Segment Start: MATERIAL FOR THE TASK
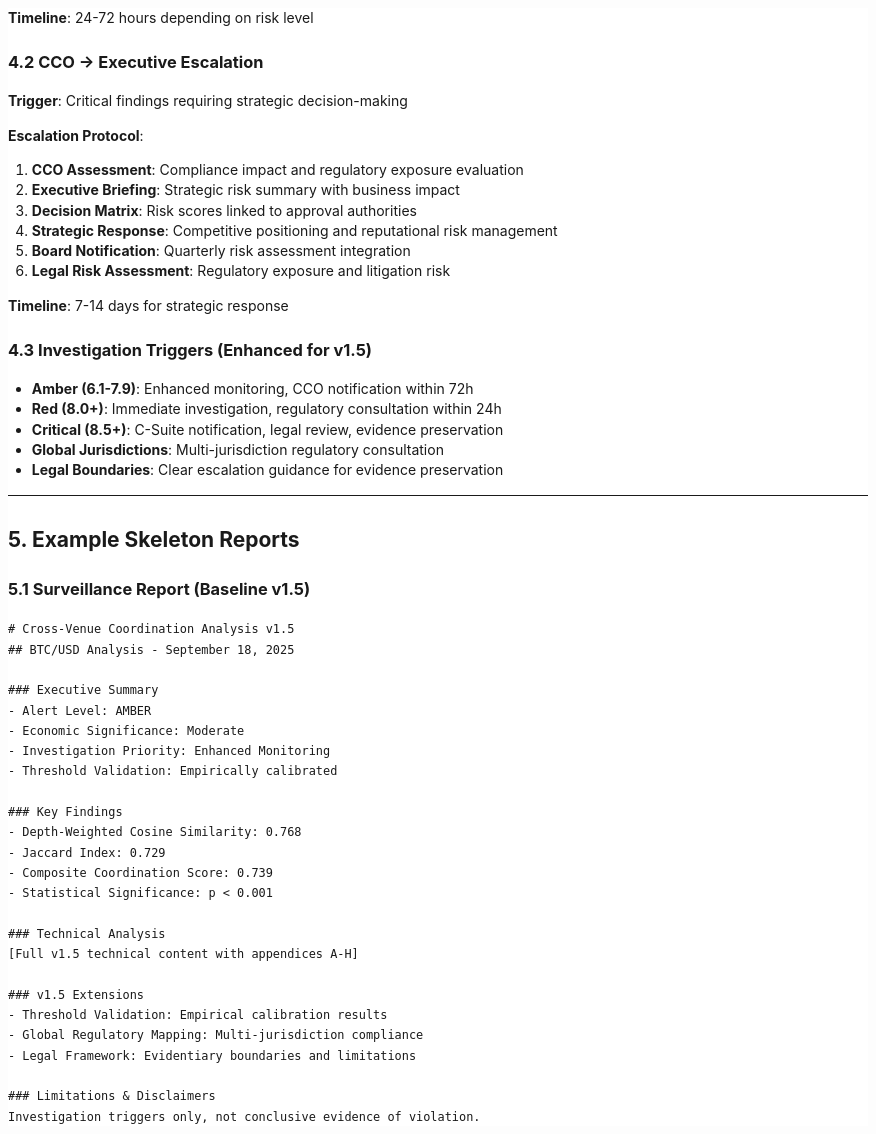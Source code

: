 **Timeline**: 24-72 hours depending on risk level

### **4.2 CCO → Executive Escalation**
**Trigger**: Critical findings requiring strategic decision-making

**Escalation Protocol**:
1. **CCO Assessment**: Compliance impact and regulatory exposure evaluation
2. **Executive Briefing**: Strategic risk summary with business impact
3. **Decision Matrix**: Risk scores linked to approval authorities
4. **Strategic Response**: Competitive positioning and reputational risk management
5. **Board Notification**: Quarterly risk assessment integration
6. **Legal Risk Assessment**: Regulatory exposure and litigation risk

**Timeline**: 7-14 days for strategic response

### **4.3 Investigation Triggers (Enhanced for v1.5)**
- **Amber (6.1-7.9)**: Enhanced monitoring, CCO notification within 72h
- **Red (8.0+)**: Immediate investigation, regulatory consultation within 24h
- **Critical (8.5+)**: C-Suite notification, legal review, evidence preservation
- **Global Jurisdictions**: Multi-jurisdiction regulatory consultation
- **Legal Boundaries**: Clear escalation guidance for evidence preservation

---

## **5. Example Skeleton Reports**

### **5.1 Surveillance Report (Baseline v1.5)**
```
# Cross-Venue Coordination Analysis v1.5
## BTC/USD Analysis - September 18, 2025

### Executive Summary
- Alert Level: AMBER
- Economic Significance: Moderate
- Investigation Priority: Enhanced Monitoring
- Threshold Validation: Empirically calibrated

### Key Findings
- Depth-Weighted Cosine Similarity: 0.768
- Jaccard Index: 0.729
- Composite Coordination Score: 0.739
- Statistical Significance: p < 0.001

### Technical Analysis
[Full v1.5 technical content with appendices A-H]

### v1.5 Extensions
- Threshold Validation: Empirical calibration results
- Global Regulatory Mapping: Multi-jurisdiction compliance
- Legal Framework: Evidentiary boundaries and limitations

### Limitations & Disclaimers
Investigation triggers only, not conclusive evidence of violation.
```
Segment End: MATERIAL FOR THE TASK
*TASK TO CARRY OUT:* Filter the entries above and return only the lines holding "impact".

*EXPECTED ANSWER:*
1. **CCO Assessment**: Compliance impact and regulatory exposure evaluation
2. **Executive Briefing**: Strategic risk summary with business impact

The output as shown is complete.